Racontez nous un peu votre parcours ?
J’ai commencé par faire l’école de Blanche Salant basée sur la méthode américaine : Actor Studio.
Avant ça, j’avais fait un petit parcours chez Michel Galabru donc je suis vraiment née du théâtre et plus particulièrement de cette méthode basée sur la mémoire sensorielle. Elle est intéressante parce qu’il y a énormément de travail qui se fait en amont sur la vie sensorielle du personnage et du coup, lorsqu’on arrive sur scène on peut complètement se libérer l’esprit et laisser vraiment aller notre corps au sens. C’est beaucoup plus évident, beaucoup plus facile et je trouve que c’est un travail qui est plus intéressant parce qu’on construit un personnage en amont mais on ne triche pas, on ne ment jamais car on se laisse porter par la vie sensorielle du personnage dès qu’on est sur scène.
Après cette formation j’ai fait un peu de théâtre. J’ai aussi fait un peu de télé de façon très alimentaire. J’ai eu la chance de faire pas mal de publicité donc financièrement ça m’a permis de pouvoir accepter des projets de théâtre où je gagnais moins ma vie.
Un jour j’ai fait une pub qui m’a rapporté pas mal d’argent et plutôt que de la dilapider dans des soirées avec des potes et sans en voir le bénéfice dans ma vie, j’ai décidé d’en faire quelque chose d’intéressant et de positif.
Je suis donc partie à New York pendant six mois où je me suis inscrite à l’Actor Studio et je prenais des cours d’anglais à la fac. J’ai aussi pris des cours de claquettes sur Broadway.
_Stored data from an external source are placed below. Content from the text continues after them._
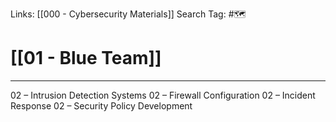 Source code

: Links: [[000 - Cybersecurity Materials]]
Search Tag: #🗺

# [[01 - Blue Team]]  
***

02 – Intrusion Detection Systems
02 – Firewall Configuration
02 – Incident Response
02 – Security Policy Development

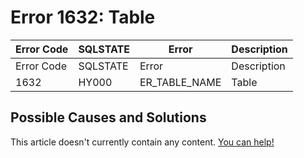 
# Error 1632: Table


| Error Code | SQLSTATE | Error | Description |
| --- | --- | --- | --- |
| Error Code | SQLSTATE | Error | Description |
| 1632 | HY000 | ER_TABLE_NAME | Table |




## Possible Causes and Solutions


This article doesn't currently contain any content. [You can help!](/en/writing-and-editing-knowledge-base-articles/)

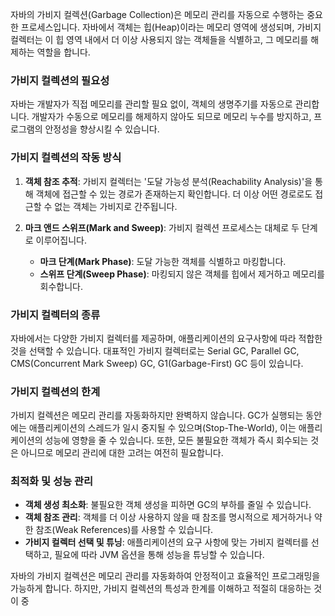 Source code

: 자바의 가비지 컬렉션(Garbage Collection)은 메모리 관리를 자동으로 수행하는 중요한 프로세스입니다. 자바에서 객체는 힙(Heap)이라는 메모리 영역에 생성되며, 가비지 컬렉터는 이 힙 영역 내에서 더 이상 사용되지 않는 객체들을 식별하고, 그 메모리를 해제하는 역할을 합니다.

### 가비지 컬렉션의 필요성
자바는 개발자가 직접 메모리를 관리할 필요 없이, 객체의 생명주기를 자동으로 관리합니다. 개발자가 수동으로 메모리를 해제하지 않아도 되므로 메모리 누수를 방지하고, 프로그램의 안정성을 향상시킬 수 있습니다.

### 가비지 컬렉션의 작동 방식
1. **객체 참조 추적**: 가비지 컬렉터는 '도달 가능성 분석(Reachability Analysis)'을 통해 객체에 접근할 수 있는 경로가 존재하는지 확인합니다. 더 이상 어떤 경로로도 접근할 수 없는 객체는 가비지로 간주됩니다.

2. **마크 앤드 스위프(Mark and Sweep)**: 가비지 컬렉션 프로세스는 대체로 두 단계로 이루어집니다.
   - **마크 단계(Mark Phase)**: 도달 가능한 객체를 식별하고 마킹합니다.
   - **스위프 단계(Sweep Phase)**: 마킹되지 않은 객체를 힙에서 제거하고 메모리를 회수합니다.

### 가비지 컬렉터의 종류
자바에서는 다양한 가비지 컬렉터를 제공하며, 애플리케이션의 요구사항에 따라 적합한 것을 선택할 수 있습니다. 대표적인 가비지 컬렉터로는 Serial GC, Parallel GC, CMS(Concurrent Mark Sweep) GC, G1(Garbage-First) GC 등이 있습니다.

### 가비지 컬렉션의 한계
가비지 컬렉션은 메모리 관리를 자동화하지만 완벽하지 않습니다. GC가 실행되는 동안에는 애플리케이션의 스레드가 일시 중지될 수 있으며(Stop-The-World), 이는 애플리케이션의 성능에 영향을 줄 수 있습니다. 또한, 모든 불필요한 객체가 즉시 회수되는 것은 아니므로 메모리 관리에 대한 고려는 여전히 필요합니다.

### 최적화 및 성능 관리
- **객체 생성 최소화**: 불필요한 객체 생성을 피하면 GC의 부하를 줄일 수 있습니다.
- **객체 참조 관리**: 객체를 더 이상 사용하지 않을 때 참조를 명시적으로 제거하거나 약한 참조(Weak References)를 사용할 수 있습니다.
- **가비지 컬렉터 선택 및 튜닝**: 애플리케이션의 요구 사항에 맞는 가비지 컬렉터를 선택하고, 필요에 따라 JVM 옵션을 통해 성능을 튜닝할 수 있습니다.

자바의 가비지 컬렉션은 메모리 관리를 자동화하여 안정적이고 효율적인 프로그래밍을 가능하게 합니다. 하지만, 가비지 컬렉션의 특성과 한계를 이해하고 적절히 대응하는 것이 중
Là-bas j’ai eu la chance de travailler sur la pièce « Cowboy Mouth » de Sam Shepard et Patti Smith. Pour des raisons très personnelles dans mon parcours de femme et dans mon parcours d’artiste, j’ai retrouvé énormément de raisonnances dans cette pièce.
En rentrant j’ai eu envie de la monter et ça m’a pris cinq ans.
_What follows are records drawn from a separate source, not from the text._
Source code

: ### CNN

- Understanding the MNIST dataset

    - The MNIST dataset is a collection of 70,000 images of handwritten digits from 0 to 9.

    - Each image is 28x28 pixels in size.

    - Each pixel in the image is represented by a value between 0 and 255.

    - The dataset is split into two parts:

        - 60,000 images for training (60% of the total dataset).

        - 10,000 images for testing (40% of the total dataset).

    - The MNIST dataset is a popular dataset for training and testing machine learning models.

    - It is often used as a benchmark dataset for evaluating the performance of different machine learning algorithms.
Pouvez-vous nous présenter la pièce « Cowboy Mouth » dans laquelle vous jouez avec Cali en ce moment ?
C’est l’histoire d’amour de Cavale et Slim qui est le reflet de celle de Patti Smith et Sam Shepard. On est en 1971, ils se rencontrent et vivent leur histoire de façon très passionnelle et quelque part ils s’offrent une porte de sortie l’un et l’autre en écrivant cette pièce de théâtre. Ils y jettent toute leur histoire d’amour et ils mettent un point d’honneur à se faire le reflet de toute cette génération des années 70 qui est en perte de repère et qui n’arrive plus à s’accrocher à rien, ni à la politique, ni à la religion pour essayer de trouver un sens à leurs vie.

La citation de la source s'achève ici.